(Data records begins)

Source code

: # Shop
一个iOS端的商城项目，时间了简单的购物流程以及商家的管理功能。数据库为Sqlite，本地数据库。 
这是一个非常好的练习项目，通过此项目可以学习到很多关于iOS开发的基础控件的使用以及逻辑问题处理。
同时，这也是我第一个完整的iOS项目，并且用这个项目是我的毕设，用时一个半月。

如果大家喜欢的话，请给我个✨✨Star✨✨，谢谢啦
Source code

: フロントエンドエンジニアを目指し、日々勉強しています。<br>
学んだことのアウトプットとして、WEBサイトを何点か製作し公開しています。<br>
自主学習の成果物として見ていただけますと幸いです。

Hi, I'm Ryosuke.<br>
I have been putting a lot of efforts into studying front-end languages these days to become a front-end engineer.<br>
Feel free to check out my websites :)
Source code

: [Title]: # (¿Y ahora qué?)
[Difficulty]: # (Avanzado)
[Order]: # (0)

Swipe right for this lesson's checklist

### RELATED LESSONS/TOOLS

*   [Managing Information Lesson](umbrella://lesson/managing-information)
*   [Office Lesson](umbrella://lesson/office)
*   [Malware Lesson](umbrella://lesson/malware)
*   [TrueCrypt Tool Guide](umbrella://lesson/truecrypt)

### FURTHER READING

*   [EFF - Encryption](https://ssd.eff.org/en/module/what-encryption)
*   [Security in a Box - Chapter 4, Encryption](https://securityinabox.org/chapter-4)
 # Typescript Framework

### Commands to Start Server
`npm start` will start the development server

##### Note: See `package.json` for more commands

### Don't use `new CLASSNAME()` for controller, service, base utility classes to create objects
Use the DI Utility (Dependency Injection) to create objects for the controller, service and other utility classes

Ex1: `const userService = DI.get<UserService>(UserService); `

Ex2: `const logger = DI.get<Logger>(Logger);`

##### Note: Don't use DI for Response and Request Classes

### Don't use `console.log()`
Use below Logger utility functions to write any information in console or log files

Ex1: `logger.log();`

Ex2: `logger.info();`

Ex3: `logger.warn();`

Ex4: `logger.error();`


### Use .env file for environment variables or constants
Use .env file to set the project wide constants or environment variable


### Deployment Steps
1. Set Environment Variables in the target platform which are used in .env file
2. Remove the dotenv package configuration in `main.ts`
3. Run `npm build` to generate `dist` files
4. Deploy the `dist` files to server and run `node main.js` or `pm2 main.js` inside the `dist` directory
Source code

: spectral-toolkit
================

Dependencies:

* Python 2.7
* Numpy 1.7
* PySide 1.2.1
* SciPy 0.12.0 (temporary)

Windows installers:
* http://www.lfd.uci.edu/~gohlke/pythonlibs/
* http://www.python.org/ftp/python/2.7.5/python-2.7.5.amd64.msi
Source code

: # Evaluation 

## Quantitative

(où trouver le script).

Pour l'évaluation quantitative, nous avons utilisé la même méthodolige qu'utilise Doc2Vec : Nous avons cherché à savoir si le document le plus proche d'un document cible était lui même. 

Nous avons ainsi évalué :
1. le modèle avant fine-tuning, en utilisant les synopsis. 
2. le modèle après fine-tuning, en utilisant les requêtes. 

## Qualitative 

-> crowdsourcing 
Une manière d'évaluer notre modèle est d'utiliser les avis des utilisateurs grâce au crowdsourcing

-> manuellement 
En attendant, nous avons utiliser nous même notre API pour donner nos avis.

(Data records ends)

Everything from the line with "-> manuellement" to the end of the listing, and only that, is to be set down exactly, line by line.

-> manuellement 
En attendant, nous avons utiliser nous même notre API pour donner nos avis.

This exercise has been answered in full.